■ WHAT THE TASK ASKS: Lines from the one containing "Continuamos el API" through the end of the entries below: set them down exactly, both ends included, with nothing added.

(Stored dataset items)
▬▬▬

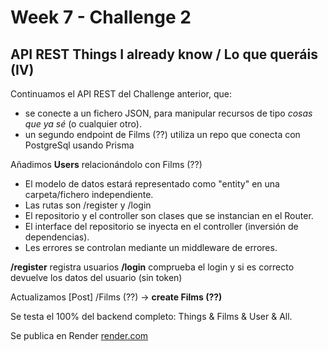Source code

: # Week 7 - Challenge 2

## API REST Things I already know / Lo que queráis (IV)

Continuamos el API REST del Challenge anterior, que:

- se conecte a un fichero JSON, para manipular recursos de tipo _cosas que ya sé_ (o cualquier otro).
- un segundo endpoint de Films (??) utiliza un repo que conecta con PostgreSql usando Prisma

Añadimos **Users** relacionándolo con Films (??)

- El modelo de datos estará representado como "entity" en una carpeta/fichero independiente.
- Las rutas son /register y /login
- El repositorio y el controller son clases que se instancian en el Router.
- El interface del repositorio se inyecta en el controller (inversión de dependencias).
- Les errores se controlan mediante un middleware de errores.

**/register** registra usuarios
**/login** comprueba el login y si es correcto devuelve los datos del usuario (sin token)

Actualizamos [Post] /Films (??) -> **create Films (??)**

Se testa el 100% del backend completo: Things & Films & User & All.

Se publica en Render [render.com](https://render.com/)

▬▬▬

■ YOUR RESPONSE:
Continuamos el API REST del Challenge anterior, que:

- se conecte a un fichero JSON, para manipular recursos de tipo _cosas que ya sé_ (o cualquier otro).
- un segundo endpoint de Films (??) utiliza un repo que conecta con PostgreSql usando Prisma

Añadimos **Users** relacionándolo con Films (??)

- El modelo de datos estará representado como "entity" en una carpeta/fichero independiente.
- Las rutas son /register y /login
- El repositorio y el controller son clases que se instancian en el Router.
- El interface del repositorio se inyecta en el controller (inversión de dependencias).
- Les errores se controlan mediante un middleware de errores.

**/register** registra usuarios
**/login** comprueba el login y si es correcto devuelve los datos del usuario (sin token)

Actualizamos [Post] /Films (??) -> **create Films (??)**

Se testa el 100% del backend completo: Things & Films & User & All.

Se publica en Render [render.com](https://render.com/)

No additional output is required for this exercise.